# How do you fix a simple speaker inside a headphone????



## The Big Issue (Apr 2, 2006)

I don't know head or tails about sound devices so one day the right speaker of my headphone stops working. I open it up and see that there are three wires or maybe two not sure. One is blue and is securely attached to the back of the magnet thing. There are a few strands of the red wire whihc aren't connected and a few yellow ones sticking out og the magnet thing. These wires are very small.
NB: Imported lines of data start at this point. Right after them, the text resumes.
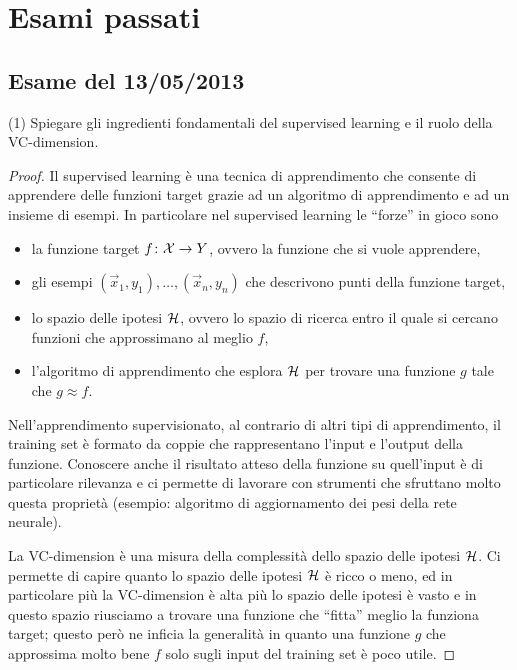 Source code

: \documentclass[12pt,a4paper,oneside]{book}
\begin{document}
\section{Esami passati}

\subsection{Esame del 13/05/2013}

\begin{exercise}{(1)}
    Spiegare gli ingredienti fondamentali del supervised learning e il
    ruolo della VC-dimension.
    \begin{proof}
        Il supervised learning è una tecnica di apprendimento che
        consente di apprendere delle funzioni target grazie ad un
        algoritmo di apprendimento e ad un insieme di esempi. In
        particolare nel supervised learning le ``forze'' in gioco sono
        \begin{itemize}
            \item la funzione target $\mathord{f}\colon\mathcal{X}\to Y$, ovvero la
              funzione che si vuole apprendere,
            \item gli esempi $(\vec{x}_1, y_1), \ldots, (\vec{x}_n,
              y_n)$ che descrivono punti della funzione target,
            \item lo spazio delle ipotesi $\mathcal{H}$, ovvero lo spazio di
              ricerca entro il quale si cercano funzioni che
              approssimano al meglio $f$,
            \item l'algoritmo di apprendimento che esplora $\mathcal{H}$ per
              trovare una funzione $g$ tale che $g \approx f$.
        \end{itemize}
    
        Nell'apprendimento supervisionato, al contrario di altri tipi
        di apprendimento, il training set è formato da coppie che
        rappresentano l'input e l'output della funzione. Conoscere
        anche il risultato atteso della funzione su quell'input è di
        particolare rilevanza e ci permette di lavorare con strumenti
        che sfruttano molto questa proprietà (esempio: algoritmo di
        aggiornamento dei pesi della rete neurale).
        
        La VC-dimension è una misura della complessità dello spazio
        delle ipotesi $\mathcal{H}$. Ci permette di capire quanto lo spazio
        delle ipotesi $\mathcal{H}$ è ricco o meno, ed in particolare più la
        VC-dimension è alta più lo spazio delle ipotesi è vasto e in
        questo spazio riusciamo a trovare una funzione che ``fitta''
        meglio la funziona target; questo però ne inficia la
        generalità in quanto una funzione $g$ che approssima molto
        bene $f$ solo sugli input del training set è poco utile.
        

\end{proof}
\end{exercise}
\end{document}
Which wire goes where? and Could I solder them back on, but they are very small so maybe I need a microscopic solder or something.


----------



## The Big Issue (Apr 2, 2006)

*and also...*

Feel free to email me is you want as I'll check that more coz who knows when I'll get a reply to this post and I can't check here everyday.
Thanks for any help.


----------



## koala (Mar 27, 2005)

Go to Thread Tools at the top of this page and click 'Subscribe to this thread'. Then go to UserCP (top left), Edit Options and enable 'Instant email notification' to receive an email when any replies are posted.


----------



## jnob (Nov 22, 2005)

It sounds like the yellow wire coming from the magnet should be attached to the loose red wire. To test this you can just touch the wires together and see if you get sound, you don't have to worry about electricity or damaging anything. Some headphone wires have fiber instead of copper wiring, in this case I don't know how to reattach a broken wire. Good luck.


----------



## The Big Issue (Apr 2, 2006)

gee thanks 'koala' and jnob


----------



## Terrister (Apr 18, 2005)

Beyond a loose wire or cable problem, most headphones are not made to be repaired.


----------